Charles Pasqua en son temps avait déclaré « Nous allons terroriser les terroristes » ! Jolie formule dont l’objectif était plutôt de rassurer le bon peuple, que de dissuader des gens motivés quoiqu’il leur en coûte de faire valoir leur détermination politique à coups de bombes, de mitraillages ou de meurtres à l’arme blanche.

Mais actuellement je me demande « qui est de plus en plus terrorisé » …

Mesure-t-on l’impact sur notre psychisme des événements politiques ? Quels effets sur notre moral, sur notre état d’esprit peuvent provoquer les décisions prises pour « nous protéger », pour « notre sécurité ».

Commencent seulement à émerger dans le discours des responsables du ministère de la santé, les effets psychiatriques et psychiques de l’angoisse de la pandémie : manifestations dépressives en très forte hausse, consommation de plus en plus importante de tout type de psychotropes, des tranquillisants aux antidépresseurs. L’épidémie et les risques pour sa propre santé sont effectivement en cause et ont été particulièrement négligés, sous estimés.

Mais peut-on nier ou passer sous silence l’impact sur le moral des individus, sur le psychisme, des mesures de confinement, les incohérences et les contradictions des gouvernants confrontés à une crise sanitaire imprévue mais surtout agissants dans l’imprévoyance et avec un tâtonnement très mal assumé. Seule politique claire et déterminée : la contrainte, l’infantilisation des citoyens avec ces attestations ridicules et contrôlitaires, l’absence de pédagogie mâture, d’éducation ou d’information sanitaire responsable, et pour finir s’appuyant sur des actions culpabilisantes, répressives et punitives.

Le passage à l’acte terroriste abominable contre Samuel Paty, ce professeur d’histoire assassiné, les meurtres terroristes dans une église à Nice, « achèvent » de créer un moral d’angoisse et de peur généralisée.

C’est dans cette ambiance dramatique, que ce ministre de l’Intérieur en mal d’ambition politique débridée, un président de la République obnubilée par sa réélection, détournent l’attention qui sur les islamistes radicaux, qui sur les islamo-gauchistes -terme qui rappelle les judéo-bolchéviques d’antan-, qui sur une presse coupable et des intellectuels engagés, qui sur ces citoyens qui osent vouloir contrôler une police, des forces de l’ordre à qui l’on a lâché la bride et qui se savent désormais au-dessus des lois.

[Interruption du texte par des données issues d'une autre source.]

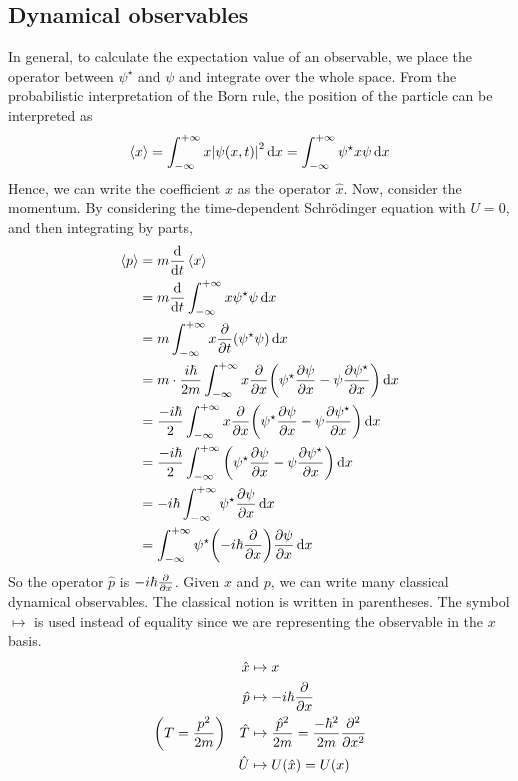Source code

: \subsection{Dynamical observables}
In general, to calculate the expectation value of an observable, we place the operator between \( \psi^\star \) and \( \psi \) and integrate over the whole space.
From the probabilistic interpretation of the Born rule, the position of the particle can be interpreted as
\[
	\left\langle{x}\right\rangle = \int_{-\infty}^{+\infty} x \abs{\psi(x,t)}^2 \dd{x} = \int_{-\infty}^{+\infty} \psi^\star x \psi \dd{x}
\]
Hence, we can write the coefficient \( x \) as the operator \( \hat x \).
Now, consider the momentum.
By considering the time-dependent Schr\"odinger equation with \( U = 0 \), and then integrating by parts,
\begin{align*}
	\left\langle{p}\right\rangle & = m \dv{t} \left\langle{x}\right\rangle                                                                                                              \\
	          & = m \dv{t} \int_{-\infty}^{+\infty} x \psi^\star \psi \dd{x}                                                                      \\
	          & = m \int_{-\infty}^{+\infty} x \pdv{t} \qty( \psi^\star \psi ) \dd{x}                                                             \\
	          & = m \cdot \frac{i \hbar}{2m} \int_{-\infty}^{+\infty} x \pdv{x}\qty( \psi^\star \pdv{\psi}{x} - \psi \pdv{\psi^\star}{x} ) \dd{x} \\
	          & = \frac{-i \hbar}{2} \int_{-\infty}^{+\infty} x \pdv{x}\qty( \psi^\star \pdv{\psi}{x} - \psi \pdv{\psi^\star}{x} ) \dd{x}         \\
	          & = \frac{-i \hbar}{2} \int_{-\infty}^{+\infty} \qty( \psi^\star \pdv{\psi}{x} - \psi \pdv{\psi^\star}{x} ) \dd{x}                  \\
	          & = -i \hbar \int_{-\infty}^{+\infty} \psi^\star \pdv{\psi}{x} \dd{x}                                                               \\
	          & = \int_{-\infty}^{+\infty} \psi^\star \qty(-i \hbar \pdv{x} ) \pdv{\psi}{x} \dd{x}
\end{align*}
So the operator \( \hat p \) is \( -i \hbar \pdv{x} \).
Given \( x \) and \( p \), we can write many classical dynamical observables.
The classical notion is written in parentheses.
The symbol \( \mapsto \) is used instead of equality since we are representing the observable in the \( x \) basis.
\begin{align*}
	\hat x                               & \mapsto x                                                    \\
	\hat p                               & \mapsto -i\hbar \pdv{x}                                      \\
	\qty(T = \frac{p^2}{2m})\quad \hat T & \mapsto \frac{\hat p^2}{2m} = \frac{-\hbar^2}{2m} \pdv[2]{x} \\
	\hat U                               & \mapsto U(\hat x) = U(x)
\end{align*}

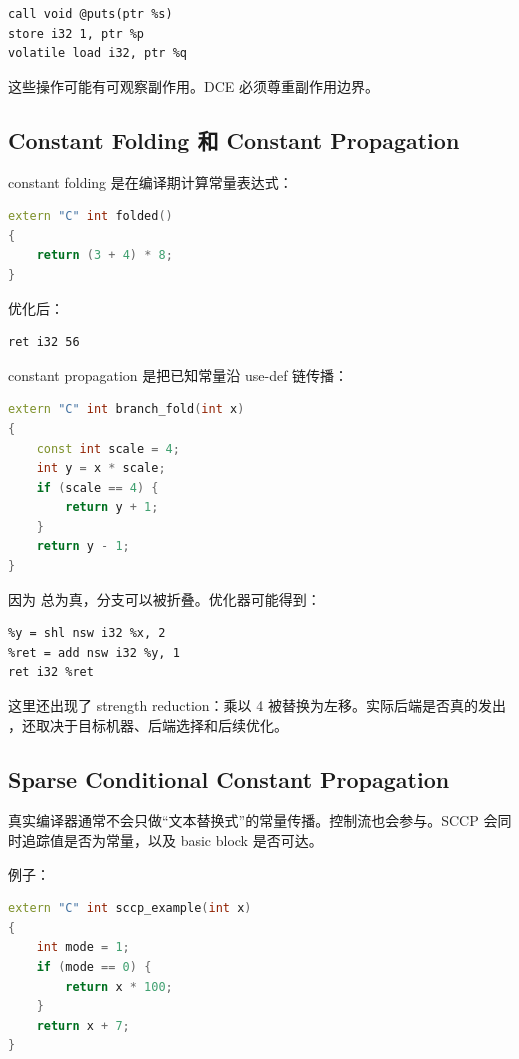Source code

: \begin{lstlisting}
call void @puts(ptr %s)
store i32 1, ptr %p
volatile load i32, ptr %q
\end{lstlisting}

这些操作可能有可观察副作用。DCE 必须尊重副作用边界。

\subsection{Constant Folding 和 Constant Propagation}

constant folding 是在编译期计算常量表达式：

\begin{lstlisting}[language=C++]
extern "C" int folded()
{
    return (3 + 4) * 8;
}
\end{lstlisting}

优化后：

\begin{lstlisting}
ret i32 56
\end{lstlisting}

constant propagation 是把已知常量沿 use-def 链传播：

\begin{lstlisting}[language=C++]
extern "C" int branch_fold(int x)
{
    const int scale = 4;
    int y = x * scale;
    if (scale == 4) {
        return y + 1;
    }
    return y - 1;
}
\end{lstlisting}

因为  总为真，分支可以被折叠。优化器可能得到：

\begin{lstlisting}
%y = shl nsw i32 %x, 2
%ret = add nsw i32 %y, 1
ret i32 %ret
\end{lstlisting}

这里还出现了 strength reduction：乘以 4 被替换为左移。实际后端是否真的发出 ，还取决于目标机器、后端选择和后续优化。

\subsection{Sparse Conditional Constant Propagation}

真实编译器通常不会只做“文本替换式”的常量传播。控制流也会参与。SCCP 会同时追踪值是否为常量，以及 basic block 是否可达。

例子：

\begin{lstlisting}[language=C++]
extern "C" int sccp_example(int x)
{
    int mode = 1;
    if (mode == 0) {
        return x * 100;
    }
    return x + 7;
}
\end{lstlisting}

Peut-être vous qui avait lu le récit de ce rêve semi-éveillé vous demandez-vous si je ne suis pas devenu quelque peu trop exagérément persécuté, si je ne glisserais pas dans un processus paranoïaque ? Vous avez en partie raison, car je me pose moi-même la question ! Dans cette ambiance délétère, pandémie, terrorisme, oppositions haineuses de tous contre tous, exacerbation des tensions politiques dans des stratégies politiciennes … nullissimes, révélatrices des ambitions étroitement personnelles, je me demande quels peuvent être leurs impacts sur nos psychismes, nos inconscients, sur notre moral « au cas par cas » comme on dit chez les psychanalystes.

Certes j’ai personnellement eu à subir lors du premier confinement fin mars trois interpellations par des gendarmes particulièrement et outrageusement zélés. J’ai ressenti ces interpellations comme d’authentiques agressions verbales stupides et totalement aberrantes. J’ai réussi par ma soumission à l’ordre gendarmesque évité la punition des 135 euros. Mais j’ai fait en cette occasion l’expérience de ma situation de citoyen à la merci du « bon vouloir » des forces de l’ordre !

Ainsi dans ce terrible contexte politique actuel de répression exacerbée et envahissante, ce rêve semi-éveillé est venu me rappeler la fragilité et l’intranquillité dans laquelle nous sommes en train de basculer.     

[1] Edwy Plenel « La sauvegarde du peuple : presse, liberté et démocratie », La Découverte, 2020.